April 16th, 2023
University of North Carolina (Rams Gym Multipurpose Room)
340 Ridge Rd, Chapel Hill, NC 27599. (The studio is near the Ram's Head Parking Deck, approximately a 10-15 minute walk from the hospitals.)
TIME:4:30-6:30 pm ET

The Waiting Room: Using Indian Classical Dance to Explore Dramatic Role-Playing as a Teaching Tool for Cognitive Flexibility

This workshop is part of the 2023 GHHS Well-being Workshop Series, a yearlong series hosted by the Gold Humanism Honor Society designed to address different dimensions of well-being through a mix of interactive in-person and virtual sessions facilitated by thoughtful leaders across the United States. Sign up separately for each workshop you plan to attend.

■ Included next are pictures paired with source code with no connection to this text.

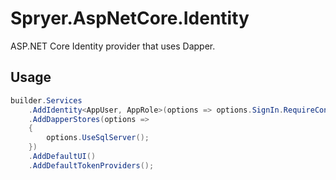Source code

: # Spryer.AspNetCore.Identity
ASP.NET Core Identity provider that uses Dapper.

## Usage

```csharp
builder.Services
    .AddIdentity<AppUser, AppRole>(options => options.SignIn.RequireConfirmedAccount = false)
    .AddDapperStores(options => 
    {
        options.UseSqlServer();
    })
    .AddDefaultUI()
    .AddDefaultTokenProviders();
```
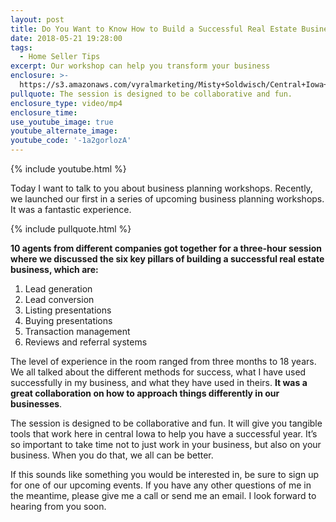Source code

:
 ```yaml
---
layout: post
title: Do You Want to Know How to Build a Successful Real Estate Business?
date: 2018-05-21 19:28:00
tags:
  - Home Seller Tips
excerpt: Our workshop can help you transform your business
enclosure: >-
  https://s3.amazonaws.com/vyralmarketing/Misty+Soldwisch/Central+Iowa+Real+Estate-+Do+You+Want+to+Know+How+to+Build+a+Successful+Real+Estate+Business%253F.mp4
pullquote: The session is designed to be collaborative and fun.
enclosure_type: video/mp4
enclosure_time:
use_youtube_image: true
youtube_alternate_image:
youtube_code: '-1a2gorlozA'
---
```


{% include youtube.html %}

Today I want to talk to you about business planning workshops. Recently, we launched our first in a series of upcoming business planning workshops. It was a fantastic experience.

{% include pullquote.html %}

**10 agents from different companies got together for a three-hour session where we discussed the six key pillars of building a successful real estate business, which are:**

1. Lead generation
2. Lead conversion
3. Listing presentations
4. Buying presentations
5. Transaction management
6. Reviews and referral systems

The level of experience in the room ranged from three months to 18 years. We all talked about the different methods for success, what I have used successfully in my business, and what they have used in theirs. **It was a great collaboration on how to approach things differently in our businesses**.

The session is designed to be collaborative and fun. It will give you tangible tools that work here in central Iowa to help you have a successful year. It’s so important to take time not to just work in your business, but also on your business. When you do that, we all can be better.

If this sounds like something you would be interested in, be sure to sign up for one of our upcoming events. If you have any other questions of me in the meantime, please give me a call or send me an email. I look forward to hearing from you soon.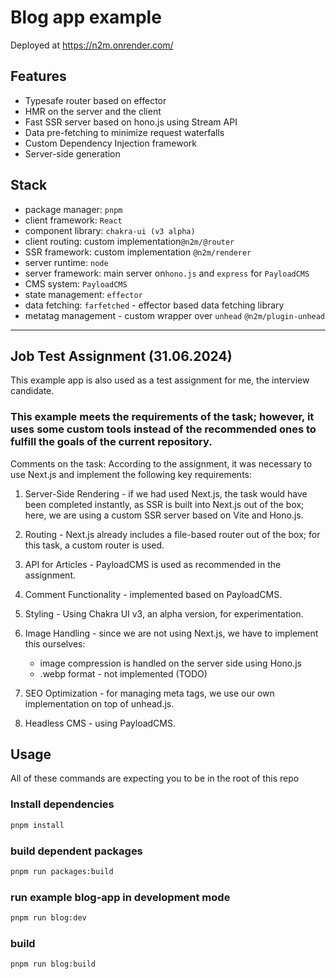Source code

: # Blog app example

Deployed at https://n2m.onrender.com/

## Features
- Typesafe router based on effector
- HMR on the server and the client
- Fast SSR server based on hono.js using Stream API
- Data pre-fetching to minimize request waterfalls
- Custom Dependency Injection framework
- Server-side generation


## Stack
- package manager: `pnpm`
- client framework: `React`
- component library: `chakra-ui (v3 alpha)`
- client routing: custom implementation`@n2m/@router`
- SSR framework: custom implementation `@n2m/renderer`
- server runtime: `node`
- server framework: main server on`hono.js` and `express` for `PayloadCMS`
- CMS system: `PayloadCMS`
- state management: `effector`
- data fetching: `farfetched` - effector based data fetching library
- metatag management - custom wrapper over `unhead` `@n2m/plugin-unhead`

---
## Job Test Assignment (31.06.2024)
This example app is also used as a test assignment for me, the interview candidate.

### This example meets the requirements of the task; however, it uses some custom tools instead of the recommended ones to fulfill the goals of the current repository.

Comments on the task:
According to the assignment, it was necessary to use Next.js and implement the following key requirements:

1. Server-Side Rendering - if we had used Next.js, the task would have been completed instantly, as SSR is built into Next.js out of the box; here, we are using a custom SSR server based on Vite and Hono.js.

2. Routing - Next.js already includes a file-based router out of the box; for this task, a custom router is used.

3. API for Articles - PayloadCMS is used as recommended in the assignment.

4. Comment Functionality - implemented based on PayloadCMS.

5. Styling - Using Chakra UI v3, an alpha version, for experimentation.

6. Image Handling - since we are not using Next.js, we have to implement this ourselves:
   - image compression is handled on the server side using Hono.js
   - .webp format - not implemented (TODO)
7. SEO Optimization - for managing meta tags, we use our own implementation on top of unhead.js.

8. Headless CMS - using PayloadCMS.



## Usage

All of these commands are expecting you to be in the root of this repo

### Install dependencies
```bash
pnpm install
```

### build dependent packages
```bash
pnpm run packages:build
```

### run example blog-app in development mode
```bash
pnpm run blog:dev
```

### build
```bash
pnpm run blog:build
```
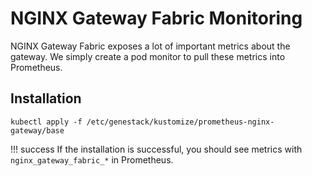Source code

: # NGINX Gateway Fabric Monitoring

NGINX Gateway Fabric exposes a lot of important metrics about the gateway. We simply
create a pod monitor to pull these metrics into Prometheus.


## Installation

``` shell
kubectl apply -f /etc/genestack/kustomize/prometheus-nginx-gateway/base
```

!!! success
    If the installation is successful, you should see metrics with `nginx_gateway_fabric_*` in Prometheus.
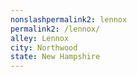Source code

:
 ```yaml
---
﻿nonslashpermalink2: lennox
permalink2: /lennox/
alley: Lennox
city: Northwood
state: New Hampshire
---
```


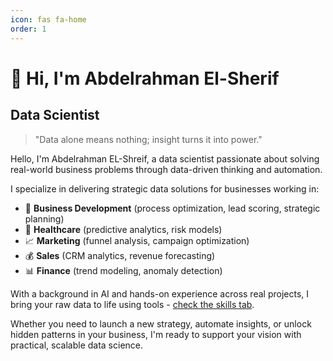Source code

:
 ```yaml
---
icon: fas fa-home
order: 1
---
```


# 👋 Hi, I'm **Abdelrahman El-Sherif**
## Data Scientist

> "Data alone means nothing; insight turns it into power."

Hello, I'm Abdelrahman EL-Shreif, a data scientist passionate about solving real-world business problems through data-driven thinking and automation.

I specialize in delivering strategic data solutions for businesses working in:

- 🧩 **Business Development** (process optimization, lead scoring, strategic planning)
- 🏥 **Healthcare** (predictive analytics, risk models)
- 📈 **Marketing** (funnel analysis, campaign optimization)
- 💰 **Sales** (CRM analytics, revenue forecasting)
- 📊 **Finance** (trend modeling, anomaly detection)

With a background in AI and hands-on experience across real projects, I bring your raw data to life using tools - [check the skills tab](/skills).

Whether you need to launch a new strategy, automate insights, or unlock hidden patterns in your business, I'm ready to support your vision with practical, scalable data science. 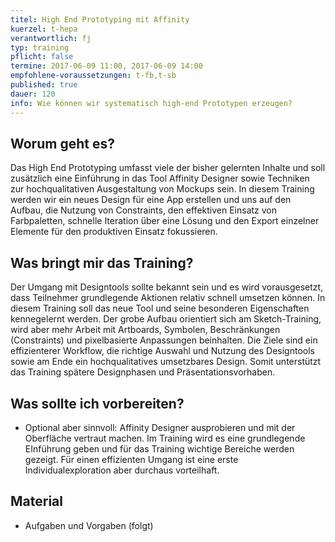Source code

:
 ```yaml
---
titel: High End Prototyping mit Affinity
kuerzel: t-hepa
verantwortlich: fj
typ: training
pflicht: false
termine: 2017-06-09 11:00, 2017-06-09 14:00
empfohlene-voraussetzungen: t-fb,t-sb
published: true
dauer: 120
info: Wie können wir systematisch high-end Prototypen erzeugen?
---
```

## Worum geht es?
Das High End Prototyping umfasst viele der bisher gelernten Inhalte und soll zusätzlich eine Einführung in das Tool Affinity Designer sowie Techniken zur hochqualitativen Ausgestaltung von Mockups sein. In diesem Training werden wir ein neues Design für eine App erstellen und uns auf den Aufbau, die Nutzung von Constraints, den effektiven Einsatz von Farbpaletten, schnelle Iteration über eine Lösung und den Export einzelner Elemente für den produktiven Einsatz fokussieren.

## Was bringt mir das Training?
Der Umgang mit Designtools sollte bekannt sein und es wird vorausgesetzt, dass Teilnehmer grundlegende Aktionen relativ schnell umsetzen können. In diesem Training soll das neue Tool und seine besonderen Eigenschaften kennegelernt werden. Der grobe Aufbau orientiert sich am Sketch-Training, wird aber mehr Arbeit mit Artboards, Symbolen, Beschränkungen (Constraints) und pixelbasierte Anpassungen beinhalten. Die Ziele sind ein effizienterer Workflow, die richtige Auswahl und Nutzung des Designtools sowie am Ende ein hochqualitatives umsetzbares Design. Somit unterstützt das Training spätere Designphasen und Präsentationsvorhaben.

## Was sollte ich vorbereiten?
* Optional aber sinnvoll: Affinity Designer ausprobieren und mit der Oberfläche vertraut machen. Im Training wird es eine grundlegende EInführung geben und für das Training wichtige Bereiche werden gezeigt. Für einen effizienten Umgang ist eine erste Individualexploration aber durchaus vorteilhaft.


## Material

* Aufgaben und Vorgaben (folgt)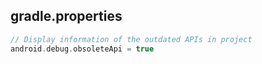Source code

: ## gradle.properties
```gradle
// Display information of the outdated APIs in project
android.debug.obsoleteApi = true
```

Shilpa Darivemula, in partnership with the Aseemkala Initiative, utilizes Kuchipudi and Bharatanatyam — a traditional Indian dance and its nine dramatized emotions, hand gestures, and footwork — to innovatively introduce cognitive flexibility in clinical training. This workshop provides an immersive experience for all clinical staff and staff-in-training to understand their patients and themselves through telling stories with their bodies.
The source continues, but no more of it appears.